Immerhin bleibt auch bei diesem Buch ein begrenzter Nutzen. Die Datierungen von Gedichten und Übersetzungen, in Beziehung gesetzt zu biographischen Zäsuren, sind zuverlässig; oft lassen sich zur gleichzeitigen Lektüre Celans, der das Studium von Fachterminologien der unterschiedlichsten Wissenschaften betrieb, überraschende Parallelen herstellen. Bereits ein frühes Gedicht, das wie eine Selbstparodie anmutet - "Wenn nun, mich der Ranunkel zu verbünden, / das Irrlicht meiner Sümpfe wieder blinkt . . ." -, verweist auf die botanische Präzision. Hervorzuheben ist Felstiners Analyse der vielen Wort-Anklänge aus dem Umkreis von Deportation und Vernichtung.
"Deutsches und jüdisches Ideal werden nicht nebeneinander existieren" - so das Resümee, das in diesem Buch aus der "Todesfuge" gezogen wird. Warum Celan gerade diese Konsequenz einer Festschreibung in alle Zukunft nicht gezogen hat, läßt sich begründen, und nicht nur mit dem Diktum über Lessing, das von ihm überliefert ist: "Deutschlands Stolz". Paul Celan war, von der Mitgliedschaft in der sozialistischen Schülergruppe seiner Heimatstadt und der Marx-Übersetzung ins Rumänische bis zur Vergegenwärtigung der linken Tradition in der Sammlung "Schneepart", ein utopisch denkender Dichter. Noch seine Israelreise im Herbst 1969 hatte an jenem Impuls teil: In den Zeiten der "allenthalben wachsenden Selbstentfremdung und Vermassung" - so die Formulierung in der Ansprache vor dem hebräischen Schriftstellerverband - wurde ihm Israel zu einer utopischen Alternative.
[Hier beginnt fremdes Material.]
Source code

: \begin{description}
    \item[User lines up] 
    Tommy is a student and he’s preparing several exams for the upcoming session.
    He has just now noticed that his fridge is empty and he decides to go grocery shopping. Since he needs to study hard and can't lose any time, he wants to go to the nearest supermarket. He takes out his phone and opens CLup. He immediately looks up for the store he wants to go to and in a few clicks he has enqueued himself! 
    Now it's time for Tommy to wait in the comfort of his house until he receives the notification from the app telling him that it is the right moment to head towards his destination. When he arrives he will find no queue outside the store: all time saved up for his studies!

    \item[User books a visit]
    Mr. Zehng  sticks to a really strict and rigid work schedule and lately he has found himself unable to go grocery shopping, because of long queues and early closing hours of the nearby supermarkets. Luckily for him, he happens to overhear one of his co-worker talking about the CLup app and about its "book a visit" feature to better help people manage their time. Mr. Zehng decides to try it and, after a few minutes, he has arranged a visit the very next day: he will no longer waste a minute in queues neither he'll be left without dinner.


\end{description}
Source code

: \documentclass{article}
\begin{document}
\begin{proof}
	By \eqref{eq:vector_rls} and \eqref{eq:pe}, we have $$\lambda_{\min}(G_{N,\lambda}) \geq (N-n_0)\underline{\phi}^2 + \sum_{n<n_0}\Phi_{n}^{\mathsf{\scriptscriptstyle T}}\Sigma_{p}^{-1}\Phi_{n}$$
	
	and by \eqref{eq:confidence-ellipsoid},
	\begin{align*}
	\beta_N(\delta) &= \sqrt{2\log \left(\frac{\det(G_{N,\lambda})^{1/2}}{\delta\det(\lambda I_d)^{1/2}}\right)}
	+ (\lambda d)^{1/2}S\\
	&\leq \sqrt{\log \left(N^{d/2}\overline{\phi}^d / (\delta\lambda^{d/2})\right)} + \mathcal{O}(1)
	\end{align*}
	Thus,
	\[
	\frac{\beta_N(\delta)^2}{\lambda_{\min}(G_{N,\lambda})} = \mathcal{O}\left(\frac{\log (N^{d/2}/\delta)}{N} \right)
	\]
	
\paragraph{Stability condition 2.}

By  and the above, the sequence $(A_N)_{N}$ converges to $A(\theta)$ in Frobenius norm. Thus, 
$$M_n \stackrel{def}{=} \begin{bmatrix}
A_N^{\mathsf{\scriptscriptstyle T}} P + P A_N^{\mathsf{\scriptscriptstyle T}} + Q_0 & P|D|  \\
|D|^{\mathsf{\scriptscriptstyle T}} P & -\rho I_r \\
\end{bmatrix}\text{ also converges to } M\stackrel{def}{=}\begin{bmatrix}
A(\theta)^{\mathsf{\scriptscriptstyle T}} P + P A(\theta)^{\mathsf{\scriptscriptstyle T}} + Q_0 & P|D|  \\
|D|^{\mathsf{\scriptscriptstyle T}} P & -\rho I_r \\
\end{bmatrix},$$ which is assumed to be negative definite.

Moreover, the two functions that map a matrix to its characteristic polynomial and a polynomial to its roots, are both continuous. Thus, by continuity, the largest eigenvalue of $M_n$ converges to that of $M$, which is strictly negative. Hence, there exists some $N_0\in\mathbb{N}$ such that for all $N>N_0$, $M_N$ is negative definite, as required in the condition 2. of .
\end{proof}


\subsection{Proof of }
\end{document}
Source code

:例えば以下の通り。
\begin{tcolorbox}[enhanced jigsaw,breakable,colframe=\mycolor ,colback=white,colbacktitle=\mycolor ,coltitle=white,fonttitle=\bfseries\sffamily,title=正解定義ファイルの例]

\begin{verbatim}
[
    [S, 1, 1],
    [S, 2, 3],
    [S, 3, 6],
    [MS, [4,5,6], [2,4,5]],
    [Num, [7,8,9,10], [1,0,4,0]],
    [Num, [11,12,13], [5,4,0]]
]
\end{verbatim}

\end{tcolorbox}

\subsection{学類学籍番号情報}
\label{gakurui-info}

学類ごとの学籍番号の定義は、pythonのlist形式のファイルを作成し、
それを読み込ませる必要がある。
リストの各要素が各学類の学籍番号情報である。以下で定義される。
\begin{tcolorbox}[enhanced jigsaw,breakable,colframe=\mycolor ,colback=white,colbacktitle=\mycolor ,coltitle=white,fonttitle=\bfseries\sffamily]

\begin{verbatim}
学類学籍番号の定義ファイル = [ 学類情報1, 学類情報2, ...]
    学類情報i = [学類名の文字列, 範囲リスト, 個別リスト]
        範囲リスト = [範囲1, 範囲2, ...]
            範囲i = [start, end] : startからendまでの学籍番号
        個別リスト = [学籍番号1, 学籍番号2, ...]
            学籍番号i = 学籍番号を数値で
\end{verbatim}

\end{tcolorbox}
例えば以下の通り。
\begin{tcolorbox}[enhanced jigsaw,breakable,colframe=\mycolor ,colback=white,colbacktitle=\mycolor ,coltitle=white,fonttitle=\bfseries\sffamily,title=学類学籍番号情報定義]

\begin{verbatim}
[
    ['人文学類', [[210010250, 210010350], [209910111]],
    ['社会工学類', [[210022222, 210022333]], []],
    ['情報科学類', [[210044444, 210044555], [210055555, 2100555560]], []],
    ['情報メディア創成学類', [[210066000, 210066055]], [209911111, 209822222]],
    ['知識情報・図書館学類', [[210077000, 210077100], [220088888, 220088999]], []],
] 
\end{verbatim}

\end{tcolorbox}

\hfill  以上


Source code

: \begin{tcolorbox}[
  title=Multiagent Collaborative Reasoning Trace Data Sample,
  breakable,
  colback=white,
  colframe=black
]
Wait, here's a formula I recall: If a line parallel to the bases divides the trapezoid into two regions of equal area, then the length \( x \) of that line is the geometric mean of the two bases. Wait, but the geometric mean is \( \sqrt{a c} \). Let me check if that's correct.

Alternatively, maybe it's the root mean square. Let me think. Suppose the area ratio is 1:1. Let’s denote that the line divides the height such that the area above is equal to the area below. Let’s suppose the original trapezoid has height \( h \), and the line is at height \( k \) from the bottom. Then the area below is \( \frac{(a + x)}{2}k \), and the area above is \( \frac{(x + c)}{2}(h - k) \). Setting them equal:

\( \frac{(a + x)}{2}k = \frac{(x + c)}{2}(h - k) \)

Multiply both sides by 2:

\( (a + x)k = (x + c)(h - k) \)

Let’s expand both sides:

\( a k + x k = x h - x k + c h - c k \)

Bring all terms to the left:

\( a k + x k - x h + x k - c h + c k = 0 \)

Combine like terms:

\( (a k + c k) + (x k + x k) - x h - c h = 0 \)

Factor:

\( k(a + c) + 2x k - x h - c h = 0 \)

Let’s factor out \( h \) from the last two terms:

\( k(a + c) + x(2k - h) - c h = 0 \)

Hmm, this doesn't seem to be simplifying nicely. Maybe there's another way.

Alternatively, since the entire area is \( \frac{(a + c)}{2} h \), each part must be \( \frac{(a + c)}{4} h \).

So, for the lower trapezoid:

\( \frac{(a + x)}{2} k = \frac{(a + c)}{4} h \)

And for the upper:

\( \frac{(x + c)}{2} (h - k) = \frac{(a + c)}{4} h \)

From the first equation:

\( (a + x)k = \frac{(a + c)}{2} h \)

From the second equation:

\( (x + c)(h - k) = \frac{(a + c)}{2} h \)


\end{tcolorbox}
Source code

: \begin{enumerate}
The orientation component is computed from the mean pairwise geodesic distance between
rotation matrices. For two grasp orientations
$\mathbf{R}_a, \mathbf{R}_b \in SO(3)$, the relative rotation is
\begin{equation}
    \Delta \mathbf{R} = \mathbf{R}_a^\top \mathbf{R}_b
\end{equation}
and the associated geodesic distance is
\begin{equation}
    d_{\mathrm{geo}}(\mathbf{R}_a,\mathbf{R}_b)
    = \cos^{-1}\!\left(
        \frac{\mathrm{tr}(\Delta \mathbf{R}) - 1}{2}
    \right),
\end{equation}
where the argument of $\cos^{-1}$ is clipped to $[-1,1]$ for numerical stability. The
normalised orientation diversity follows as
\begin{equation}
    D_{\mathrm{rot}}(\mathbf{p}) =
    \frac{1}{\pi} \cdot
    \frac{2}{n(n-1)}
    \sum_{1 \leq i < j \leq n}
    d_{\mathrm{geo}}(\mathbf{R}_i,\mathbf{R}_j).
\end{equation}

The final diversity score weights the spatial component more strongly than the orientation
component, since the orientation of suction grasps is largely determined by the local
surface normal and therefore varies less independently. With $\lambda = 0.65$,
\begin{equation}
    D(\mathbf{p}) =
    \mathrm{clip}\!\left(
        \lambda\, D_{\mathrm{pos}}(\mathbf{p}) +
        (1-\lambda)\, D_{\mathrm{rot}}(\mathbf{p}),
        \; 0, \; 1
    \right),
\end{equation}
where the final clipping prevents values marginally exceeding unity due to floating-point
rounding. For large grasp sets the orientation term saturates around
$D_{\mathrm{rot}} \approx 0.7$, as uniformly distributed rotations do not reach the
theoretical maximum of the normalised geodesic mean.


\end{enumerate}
Den Kontext der Reise bildeten gesellschafts- und kulturkritische Argumente. Im "dankbaren Stolz auf jedes selbstgepflanzte Grün" war das Echo des Landauerschen Genossenschaftssozialismus zu hören. Celan wollte die Welt nicht anders erblicken als "im Lichte der Utopie". Wie seine Dichtung nach dem Untergang dieses Lichts gedeutet wird, läßt sich Felstiners Werk entnehmen.
John Felstiner: "Paul Celan". Eine Biographie. Aus dem Amerikanischen übersetzt von Holger Fliessbach. Verlag C. H. Beck, München 1997. 380 Seiten, Abb., geb., 68,- DM.